### [What this task involves]
Whenever a line in the listing contains "callback", copy that line.

### [Data for this exercise]
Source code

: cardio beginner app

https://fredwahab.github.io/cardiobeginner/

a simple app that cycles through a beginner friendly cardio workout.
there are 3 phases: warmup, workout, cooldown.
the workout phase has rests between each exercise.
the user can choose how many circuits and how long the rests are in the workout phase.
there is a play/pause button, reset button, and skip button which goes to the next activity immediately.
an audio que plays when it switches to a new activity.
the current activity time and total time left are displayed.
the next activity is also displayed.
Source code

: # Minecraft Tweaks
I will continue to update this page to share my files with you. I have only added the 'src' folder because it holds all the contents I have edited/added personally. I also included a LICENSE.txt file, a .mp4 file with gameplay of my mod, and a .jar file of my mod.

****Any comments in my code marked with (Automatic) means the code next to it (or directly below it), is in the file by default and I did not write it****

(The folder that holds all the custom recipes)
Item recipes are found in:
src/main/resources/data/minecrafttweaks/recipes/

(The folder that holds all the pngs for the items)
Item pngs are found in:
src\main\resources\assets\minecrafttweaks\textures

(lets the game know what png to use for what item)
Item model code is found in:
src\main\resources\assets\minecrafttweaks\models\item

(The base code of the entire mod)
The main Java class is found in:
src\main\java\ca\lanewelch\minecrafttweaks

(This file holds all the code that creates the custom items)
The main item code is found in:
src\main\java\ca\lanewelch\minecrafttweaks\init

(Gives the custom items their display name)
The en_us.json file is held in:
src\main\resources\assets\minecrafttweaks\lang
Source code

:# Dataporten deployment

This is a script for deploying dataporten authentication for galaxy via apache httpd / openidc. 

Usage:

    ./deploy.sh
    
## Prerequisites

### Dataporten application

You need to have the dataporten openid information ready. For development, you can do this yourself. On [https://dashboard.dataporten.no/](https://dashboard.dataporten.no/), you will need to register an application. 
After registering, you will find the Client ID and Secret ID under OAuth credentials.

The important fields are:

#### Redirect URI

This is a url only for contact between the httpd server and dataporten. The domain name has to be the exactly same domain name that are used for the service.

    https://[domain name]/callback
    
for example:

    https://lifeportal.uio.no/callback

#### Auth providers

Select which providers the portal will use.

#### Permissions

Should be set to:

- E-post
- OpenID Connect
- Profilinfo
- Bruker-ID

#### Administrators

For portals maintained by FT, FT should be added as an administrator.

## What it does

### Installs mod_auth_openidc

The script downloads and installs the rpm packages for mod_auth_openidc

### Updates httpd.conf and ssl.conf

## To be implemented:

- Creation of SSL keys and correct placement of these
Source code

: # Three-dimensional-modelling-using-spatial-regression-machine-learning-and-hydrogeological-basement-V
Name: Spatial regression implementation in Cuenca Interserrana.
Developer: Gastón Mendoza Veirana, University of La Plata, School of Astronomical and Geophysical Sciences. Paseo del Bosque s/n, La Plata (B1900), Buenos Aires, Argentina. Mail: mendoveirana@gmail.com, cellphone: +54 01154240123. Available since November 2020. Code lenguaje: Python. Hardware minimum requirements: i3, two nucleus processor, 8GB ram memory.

### [Your response]
    https://[domain name]/callback
    https://lifeportal.uio.no/callback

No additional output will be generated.